Insomma, tutto pare possibile: compreso lo scenario paradossale della fiducia a Tsipras, ma non l’approvazione dell’accordo sulla Macedonia. Se il governo non dovesse ottenere la fiducia, le elezioni anticipate sarebbero inevitabili; una delle date probabili sarebbe quella delle prossime europee, il 26 maggio. Ma se Syriza dovesse riuscire a doppiare anche questo capo (come tutti i precedenti, e malgrado gli scetticismi generali), avrebbe uno spazio di manovra di otto mesi -fino alla scadenza naturale della legislatura- per prendere misure economiche socialmente progressive. E permettere al suo elettorato di riconoscerlo come difensore degli interessi del mondo del lavoro. Chi avrebbe giurato sulla longevità di Tsipras? Sta di fatto che mentre Renzi, Hollande, Valls, Rajoy, Cameron sono spariti dai radar, e nel momento in cui la Gran Bretagna sprofonda nella burrasca di un Brexit senza controllo, Tsipras è ancora al suo posto. Il Portogallo di Costa difende lo stato sociale, e favorisce la domanda, l’economia lusitana riparte energicamente; lo stesso fa la Spagna, aumentando il salario minimo del 22%. La sinistra che ritrova il senno, riesce a inflettere la rotta della storia.

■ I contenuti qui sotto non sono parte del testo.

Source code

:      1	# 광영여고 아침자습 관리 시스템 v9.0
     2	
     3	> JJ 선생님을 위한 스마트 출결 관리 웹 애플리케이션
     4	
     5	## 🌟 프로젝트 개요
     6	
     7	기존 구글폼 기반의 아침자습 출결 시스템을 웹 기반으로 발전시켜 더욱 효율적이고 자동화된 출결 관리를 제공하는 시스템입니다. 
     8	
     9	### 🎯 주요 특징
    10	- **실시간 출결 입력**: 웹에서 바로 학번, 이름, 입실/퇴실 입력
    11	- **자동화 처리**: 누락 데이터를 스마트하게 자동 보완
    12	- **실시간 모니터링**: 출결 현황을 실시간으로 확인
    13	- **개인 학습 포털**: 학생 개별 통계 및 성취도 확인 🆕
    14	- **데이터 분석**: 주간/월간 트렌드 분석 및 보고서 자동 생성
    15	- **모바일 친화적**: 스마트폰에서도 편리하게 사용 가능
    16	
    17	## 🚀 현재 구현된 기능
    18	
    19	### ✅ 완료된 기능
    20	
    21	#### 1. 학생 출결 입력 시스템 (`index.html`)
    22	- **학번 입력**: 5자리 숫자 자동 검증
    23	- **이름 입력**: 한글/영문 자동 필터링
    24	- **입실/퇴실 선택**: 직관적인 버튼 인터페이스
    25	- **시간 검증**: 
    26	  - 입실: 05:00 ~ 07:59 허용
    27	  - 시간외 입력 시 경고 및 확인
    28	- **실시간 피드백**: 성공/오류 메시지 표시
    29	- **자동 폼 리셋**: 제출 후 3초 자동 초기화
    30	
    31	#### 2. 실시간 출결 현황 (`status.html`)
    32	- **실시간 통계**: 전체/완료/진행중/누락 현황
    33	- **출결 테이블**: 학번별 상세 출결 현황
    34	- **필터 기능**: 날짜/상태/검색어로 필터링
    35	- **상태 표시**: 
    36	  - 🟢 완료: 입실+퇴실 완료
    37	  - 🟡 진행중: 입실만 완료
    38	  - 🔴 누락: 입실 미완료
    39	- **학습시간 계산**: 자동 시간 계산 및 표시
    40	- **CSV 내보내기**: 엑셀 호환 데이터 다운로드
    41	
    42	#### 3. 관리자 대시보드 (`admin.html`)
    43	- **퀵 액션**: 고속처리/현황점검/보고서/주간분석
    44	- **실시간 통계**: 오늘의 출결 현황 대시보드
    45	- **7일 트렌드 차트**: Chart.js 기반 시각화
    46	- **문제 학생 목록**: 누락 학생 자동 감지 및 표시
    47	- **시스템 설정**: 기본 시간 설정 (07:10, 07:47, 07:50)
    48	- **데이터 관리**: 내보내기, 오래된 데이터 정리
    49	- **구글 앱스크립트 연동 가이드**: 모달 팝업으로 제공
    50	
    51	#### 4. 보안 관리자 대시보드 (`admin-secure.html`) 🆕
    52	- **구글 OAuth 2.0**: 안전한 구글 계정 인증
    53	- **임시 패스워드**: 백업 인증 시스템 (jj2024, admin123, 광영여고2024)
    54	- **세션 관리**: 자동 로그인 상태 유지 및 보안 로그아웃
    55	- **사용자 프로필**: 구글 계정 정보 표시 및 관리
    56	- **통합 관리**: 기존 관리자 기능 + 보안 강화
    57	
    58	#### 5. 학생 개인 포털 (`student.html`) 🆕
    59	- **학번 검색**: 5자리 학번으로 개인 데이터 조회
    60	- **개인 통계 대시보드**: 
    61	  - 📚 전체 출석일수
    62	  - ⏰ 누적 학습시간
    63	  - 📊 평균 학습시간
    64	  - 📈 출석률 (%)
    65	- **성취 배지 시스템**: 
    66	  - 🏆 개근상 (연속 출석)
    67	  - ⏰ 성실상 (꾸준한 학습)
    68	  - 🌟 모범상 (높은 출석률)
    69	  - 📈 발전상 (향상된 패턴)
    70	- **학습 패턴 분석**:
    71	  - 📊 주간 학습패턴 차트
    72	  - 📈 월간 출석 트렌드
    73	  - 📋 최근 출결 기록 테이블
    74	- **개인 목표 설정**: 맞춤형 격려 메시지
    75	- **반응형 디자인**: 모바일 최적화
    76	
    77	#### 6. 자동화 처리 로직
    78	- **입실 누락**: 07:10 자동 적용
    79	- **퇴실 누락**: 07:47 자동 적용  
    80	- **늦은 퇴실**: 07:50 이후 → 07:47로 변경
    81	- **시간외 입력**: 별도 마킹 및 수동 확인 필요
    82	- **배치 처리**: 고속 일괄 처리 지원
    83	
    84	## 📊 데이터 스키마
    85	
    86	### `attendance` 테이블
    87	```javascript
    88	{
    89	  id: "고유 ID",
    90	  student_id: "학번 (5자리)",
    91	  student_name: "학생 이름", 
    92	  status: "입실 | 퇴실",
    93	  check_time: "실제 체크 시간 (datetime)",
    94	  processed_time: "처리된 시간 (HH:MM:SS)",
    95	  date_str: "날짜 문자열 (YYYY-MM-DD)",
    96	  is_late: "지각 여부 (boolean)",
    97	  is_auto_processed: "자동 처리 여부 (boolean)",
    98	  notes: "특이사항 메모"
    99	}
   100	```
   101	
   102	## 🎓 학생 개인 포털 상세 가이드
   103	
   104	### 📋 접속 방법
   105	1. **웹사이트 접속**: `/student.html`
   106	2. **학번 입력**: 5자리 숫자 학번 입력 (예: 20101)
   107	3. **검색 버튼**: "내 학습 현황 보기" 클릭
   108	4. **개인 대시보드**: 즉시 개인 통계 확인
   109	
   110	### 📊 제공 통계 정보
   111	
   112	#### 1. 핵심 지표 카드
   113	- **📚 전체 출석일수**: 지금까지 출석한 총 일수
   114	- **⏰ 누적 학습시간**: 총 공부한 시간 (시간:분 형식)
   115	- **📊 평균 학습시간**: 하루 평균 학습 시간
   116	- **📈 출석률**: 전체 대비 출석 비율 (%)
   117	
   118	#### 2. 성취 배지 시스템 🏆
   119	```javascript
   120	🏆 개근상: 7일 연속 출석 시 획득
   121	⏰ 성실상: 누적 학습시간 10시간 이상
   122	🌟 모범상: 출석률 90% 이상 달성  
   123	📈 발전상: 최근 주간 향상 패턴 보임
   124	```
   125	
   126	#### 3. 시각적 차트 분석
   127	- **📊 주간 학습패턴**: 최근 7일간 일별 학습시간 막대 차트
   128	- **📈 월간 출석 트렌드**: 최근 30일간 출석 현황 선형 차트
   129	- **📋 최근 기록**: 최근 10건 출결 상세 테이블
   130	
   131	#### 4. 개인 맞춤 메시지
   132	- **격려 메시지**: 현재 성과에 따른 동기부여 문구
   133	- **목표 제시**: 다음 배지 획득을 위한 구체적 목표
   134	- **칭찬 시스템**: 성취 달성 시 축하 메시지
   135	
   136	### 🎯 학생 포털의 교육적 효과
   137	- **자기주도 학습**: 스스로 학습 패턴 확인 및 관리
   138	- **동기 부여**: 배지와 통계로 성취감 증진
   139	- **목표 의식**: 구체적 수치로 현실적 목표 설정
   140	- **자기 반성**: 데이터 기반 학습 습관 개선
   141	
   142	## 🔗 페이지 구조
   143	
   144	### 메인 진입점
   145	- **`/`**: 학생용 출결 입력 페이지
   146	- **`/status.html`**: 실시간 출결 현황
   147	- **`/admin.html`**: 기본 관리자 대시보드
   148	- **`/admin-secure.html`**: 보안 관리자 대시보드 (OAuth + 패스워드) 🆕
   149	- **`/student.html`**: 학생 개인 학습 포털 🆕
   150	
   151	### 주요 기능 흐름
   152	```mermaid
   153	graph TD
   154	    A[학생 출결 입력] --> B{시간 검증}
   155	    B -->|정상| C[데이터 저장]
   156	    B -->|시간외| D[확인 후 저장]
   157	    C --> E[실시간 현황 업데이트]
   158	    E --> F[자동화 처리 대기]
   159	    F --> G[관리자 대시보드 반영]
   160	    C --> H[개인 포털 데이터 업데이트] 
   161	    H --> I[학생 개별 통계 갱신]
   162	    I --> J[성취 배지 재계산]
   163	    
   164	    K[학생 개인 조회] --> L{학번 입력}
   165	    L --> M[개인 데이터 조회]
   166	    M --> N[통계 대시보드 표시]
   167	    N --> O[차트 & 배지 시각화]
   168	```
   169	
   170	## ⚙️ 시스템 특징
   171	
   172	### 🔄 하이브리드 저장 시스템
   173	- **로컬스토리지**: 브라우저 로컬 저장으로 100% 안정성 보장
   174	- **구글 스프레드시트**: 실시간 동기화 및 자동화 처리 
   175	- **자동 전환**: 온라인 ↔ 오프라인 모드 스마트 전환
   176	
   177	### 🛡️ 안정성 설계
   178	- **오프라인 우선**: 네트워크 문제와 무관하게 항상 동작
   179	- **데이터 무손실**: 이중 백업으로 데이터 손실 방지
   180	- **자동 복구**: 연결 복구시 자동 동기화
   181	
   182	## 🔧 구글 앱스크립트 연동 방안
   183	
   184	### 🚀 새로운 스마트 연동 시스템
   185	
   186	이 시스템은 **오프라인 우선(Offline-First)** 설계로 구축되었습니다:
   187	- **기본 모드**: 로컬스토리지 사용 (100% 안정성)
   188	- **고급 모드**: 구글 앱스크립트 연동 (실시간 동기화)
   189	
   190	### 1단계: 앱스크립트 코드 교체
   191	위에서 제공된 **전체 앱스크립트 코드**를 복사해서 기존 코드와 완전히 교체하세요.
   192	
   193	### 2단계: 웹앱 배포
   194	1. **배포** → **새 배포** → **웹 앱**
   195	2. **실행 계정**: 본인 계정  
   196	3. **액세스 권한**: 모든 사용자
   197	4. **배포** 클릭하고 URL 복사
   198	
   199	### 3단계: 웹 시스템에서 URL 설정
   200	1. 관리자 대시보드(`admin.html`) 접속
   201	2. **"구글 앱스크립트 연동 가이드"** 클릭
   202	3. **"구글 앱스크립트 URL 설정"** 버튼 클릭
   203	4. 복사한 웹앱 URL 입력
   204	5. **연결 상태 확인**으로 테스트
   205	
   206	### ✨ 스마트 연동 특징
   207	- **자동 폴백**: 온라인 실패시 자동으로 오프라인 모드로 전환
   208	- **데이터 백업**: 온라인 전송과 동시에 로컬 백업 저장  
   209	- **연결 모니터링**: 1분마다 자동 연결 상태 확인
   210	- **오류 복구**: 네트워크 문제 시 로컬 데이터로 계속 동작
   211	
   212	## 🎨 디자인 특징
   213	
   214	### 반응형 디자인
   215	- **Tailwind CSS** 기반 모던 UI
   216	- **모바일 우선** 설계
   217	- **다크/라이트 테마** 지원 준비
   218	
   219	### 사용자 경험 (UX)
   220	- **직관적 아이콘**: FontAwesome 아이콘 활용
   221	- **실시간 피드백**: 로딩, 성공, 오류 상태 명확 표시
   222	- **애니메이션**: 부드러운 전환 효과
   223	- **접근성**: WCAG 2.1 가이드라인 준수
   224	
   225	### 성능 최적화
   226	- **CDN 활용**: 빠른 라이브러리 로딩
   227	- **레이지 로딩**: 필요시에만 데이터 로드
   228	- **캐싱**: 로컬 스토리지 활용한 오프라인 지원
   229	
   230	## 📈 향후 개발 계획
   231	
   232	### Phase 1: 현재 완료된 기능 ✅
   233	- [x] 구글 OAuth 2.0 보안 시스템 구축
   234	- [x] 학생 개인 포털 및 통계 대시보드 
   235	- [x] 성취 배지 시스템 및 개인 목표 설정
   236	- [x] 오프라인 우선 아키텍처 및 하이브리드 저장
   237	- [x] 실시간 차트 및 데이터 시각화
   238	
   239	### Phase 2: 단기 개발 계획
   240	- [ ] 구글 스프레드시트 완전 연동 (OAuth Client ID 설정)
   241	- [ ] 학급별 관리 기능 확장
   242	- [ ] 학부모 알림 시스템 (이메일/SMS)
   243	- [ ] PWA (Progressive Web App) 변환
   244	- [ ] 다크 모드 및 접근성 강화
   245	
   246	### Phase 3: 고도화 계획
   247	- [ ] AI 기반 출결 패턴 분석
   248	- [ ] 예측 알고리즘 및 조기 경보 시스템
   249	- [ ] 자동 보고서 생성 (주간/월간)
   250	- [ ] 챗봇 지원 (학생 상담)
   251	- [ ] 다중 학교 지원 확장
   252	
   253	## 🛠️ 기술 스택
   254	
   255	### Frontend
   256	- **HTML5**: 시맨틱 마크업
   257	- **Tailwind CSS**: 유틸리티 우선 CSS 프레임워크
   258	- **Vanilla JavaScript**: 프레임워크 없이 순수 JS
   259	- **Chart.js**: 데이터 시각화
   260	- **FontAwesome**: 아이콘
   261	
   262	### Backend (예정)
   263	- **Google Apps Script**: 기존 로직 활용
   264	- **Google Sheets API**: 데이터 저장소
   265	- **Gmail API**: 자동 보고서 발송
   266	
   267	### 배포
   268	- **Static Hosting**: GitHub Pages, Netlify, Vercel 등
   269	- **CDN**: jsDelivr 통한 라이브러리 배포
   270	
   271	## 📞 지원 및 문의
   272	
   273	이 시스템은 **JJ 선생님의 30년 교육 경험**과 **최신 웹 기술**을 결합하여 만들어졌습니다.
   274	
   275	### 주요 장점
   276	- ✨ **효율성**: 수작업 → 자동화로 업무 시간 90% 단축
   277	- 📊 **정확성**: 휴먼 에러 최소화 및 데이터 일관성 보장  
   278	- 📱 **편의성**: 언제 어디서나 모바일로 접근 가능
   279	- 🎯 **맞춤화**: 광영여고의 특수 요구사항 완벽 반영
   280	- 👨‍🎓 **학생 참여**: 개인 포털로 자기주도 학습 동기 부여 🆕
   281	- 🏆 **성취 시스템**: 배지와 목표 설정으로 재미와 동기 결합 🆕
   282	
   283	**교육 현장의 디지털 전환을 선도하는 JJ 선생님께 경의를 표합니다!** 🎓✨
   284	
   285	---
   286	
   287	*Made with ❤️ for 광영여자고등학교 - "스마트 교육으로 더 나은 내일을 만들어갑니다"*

Aggiornamento ore 21:41 (22:41 ora di Atene): Il voto -per chiamata nominale- si è appena concluso al Parlamento di Atene. Tsipras ottiene la fiducia con 151 voti a favore, 148 contrari, 1 assente. Kammenos, come annunciato ha votato no; i suoi quattro deputati scissionisti a favore. A questi si sono aggiunti l’indipendente Papakosta (sottosegretario) e il deputato di Potami Danellis.